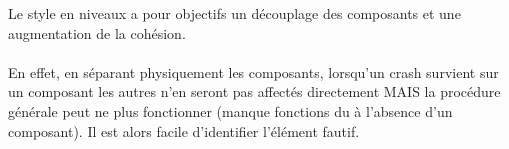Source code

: \item{}
{\faux}
{Le style en niveaux a pour objectifs un découplage des composants et une augmentation de la cohésion.

\paragraph{}
En effet, en séparant physiquement les composants, lorsqu'un crash survient sur un composant les autres n'en seront pas affectés directement MAIS la procédure générale peut ne plus fonctionner (manque fonctions du à l'absence d'un composant). Il est alors facile d'identifier l'élément fautif.

}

============

Return every line above exactly, omitting images.

Solution to this problem:
Source code

: \item{}
{\faux}
{Le style en niveaux a pour objectifs un découplage des composants et une augmentation de la cohésion.

\paragraph{}
En effet, en séparant physiquement les composants, lorsqu'un crash survient sur un composant les autres n'en seront pas affectés directement MAIS la procédure générale peut ne plus fonctionner (manque fonctions du à l'absence d'un composant). Il est alors facile d'identifier l'élément fautif.

}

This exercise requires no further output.